Error
System
The Error System provides the basic mechanism for applications to
handle internal errors and to propagate from server to client
information related to the failure of a request. An error can be
notified to the final user and appear in a GUI window if an action
initiated by the user fails (for example a command activated from a
GUI fails).
The Error System propagates error messages making use of OO
technology. The basic error reporting mechanism is to throw an
exception.
The error reporting procedure must be the same regardless of
whether the communication is intra-process (local) or inter-process
(remote), synchronous or asynchronous.
Errors can be propagated through the call chain as an ACS
Exception or an ACS Completion to be reported to the action requester
[RD01 - 6.3.6 Scope].
An ACS Completion is used to report both successful and
unsuccessful completion of asynchronous calls. More in general, ACS
Completions are used as return value or out-parameter in any case
where it is not possible/meaningful to throw an ACS Exception.
The ACS Error System provides a mean to chain consecutive error
conditions into a linked list of error objects. This linked list is
also called an Error Trace [RD01
- 6.3.2 Tracing]. It is not required that all levels add an entry
in the trace, but only the ones that provide useful information.
Both ACS Exceptions and ACS Completion contain an Error Trace.
The Completion can contain no Error Trace in case of successful
completion.
Representation (see class diagram for details):
ACS Error Trace is represented as a recursive CORBA structure,
i.e. as a structure that contains information about the error and a
reference to another structure of the same type (the previous Error
Trace), to build the linked list. The Error Trace contains all
information necessary to describe the error and identify uniquely the
place where it occurred. In particular it contains an error message
and context specific information as list of (name, value) pairs. For
example, in the typical case of impossibility of opening a file:
the error message would be: “File
not found”
the context information would be: (“filename”, “<name
of non existing file>”)
ACS Exceptions are represented as CORBA Exceptions and contain an
Error Trace member
ACS Completion is represented as a CORBA structure and contain an
Error Trace member, that can be NULL in case of successful completion
Figure 3.7: Error System data entities
Inside a process, an ErrorTrace, ACSException and
Completion are typically encapsulated into an instance of a Helper
class, in the native language used for the implementation of the
process (C++, Java and Python helper classes are provided directly by
the ACS Error System). This class implements all operations necessary
to manipulate respectively Error Trace and ACSException and a
Completion CORBA structure.
For inter-process CORBA communication, the ACSException and
Completion Helper classes transparently serialize the corresponding
CORBA structure and transfer it to the calling process [RD01
- 6.3.1 Definition]. There it is de-serialized into a new Helper
class, if available.
Using this approach only CORBA Structures are transferred between
servants and clients and it is not necessary to use Object by Value
to transfer a full-fletched object. For languages where a Helper
class is available, the encapsulation of the Error Trace structure
into the Helper is equivalent to the use of Object by Value. On the
other hand, languages where no Helper class is available can still
manipulate directly the Error Trace structure. Also, Object by Value
support from the ORB is not required.
In a distributed and concurrent environment, an error condition
is propagated as an Error Trace over a series of processes until it
reaches a client application, which either fixes the problem or logs
it. At any level it is possible to:
Fully recover the error. The Error Trace is destroyed and
no trace remains in the system.
Close the Error Trace, logging the whole Trace in the Logging
System and then destroying the Error Trace. The error could not
be recovered at the higher level responsible for handling it and it
goes in the log of anomalous conditions for operator notification and
later analysis. This typically happens for unrecoverable errors or
when an error has to be recorded for maintenance/debugging purposes.

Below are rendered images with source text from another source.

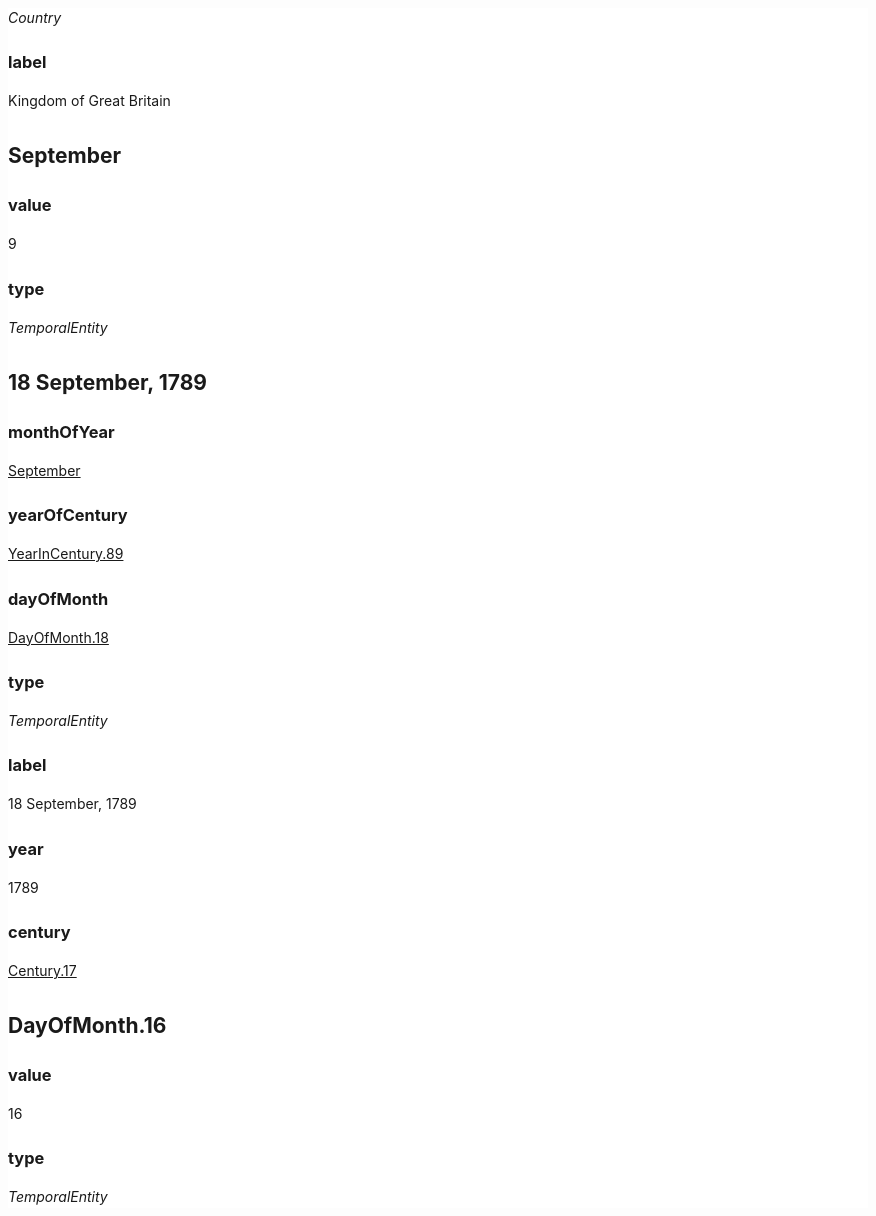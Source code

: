 
*Country*

### label


Kingdom of Great Britain

## September

### value


9

### type


*TemporalEntity*

## 18 September, 1789

### monthOfYear


[September](#September)

### yearOfCentury


[YearInCentury.89](#YearInCentury.89)

### dayOfMonth


[DayOfMonth.18](#DayOfMonth.18)

### type


*TemporalEntity*

### label


18 September, 1789

### year


1789

### century


[Century.17](#Century.17)

## DayOfMonth.16

### value


16

### type


*TemporalEntity*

This option is used also to log errors that have been recovered but
that we want to record in the log system, for example to perform
statistical analysis on the occurrence of certain recoverable
anomalous conditions.
Propagate the error to the higher level, adding local
context-specific details to the Error Trace (including object and
line of code where the error occurred). The higher level gets
delegated the responsibility of handling the error condition. This
strategy implies that we might lose important error logs if the
higher level application does not or cannot fulfill its own
obligation to log error messages (for example because it crashes). It
is therefore allowed at any time to log an important error trace
(typically at debug level) as a precautionary measure to make sure it
does not get lost. Logging it at Debug level ensures that the
redundant information is not visible unless we are looking at logs in
debug mode.
Figure 3.8: propagation of Error Trace
Error Trace, Completion and Exception Helper classes offer
operations for
handling the addition of new error levels to the Error Trace while an
instance is passed from one application layer to the higher one or
from a servant to its client.
converting to/from Error Trace, Completion and Exception
navigating the elements of the Error Trace, i.e. querying for a
specific error in the chain or for error details
Each Completion and Error Trace are identified uniquely by a pair
(Completion/Error Type, Error Code). If a Completion contains an
Error Trace, it represents and error and therefore its Completion
Type is the same as the Error Type of the top level Error Trace
structure.
Error and Completion specification is done through XML
specification files.
The XML specification files allow
defining context value pairs.
Code generation is used generate
type safe helper classes in all supported languages from the XML
specification files.
Getters and setters are generated
for all context value pairs.
Each (Completion/Error Type,
Error Code) pair is associated in the XML specification files to
documentation providing help description of the error and of the
recovery procedures to be taken[RD01
- 6.3.5 Configuration].
Help handling is implemented as links to XML help pages.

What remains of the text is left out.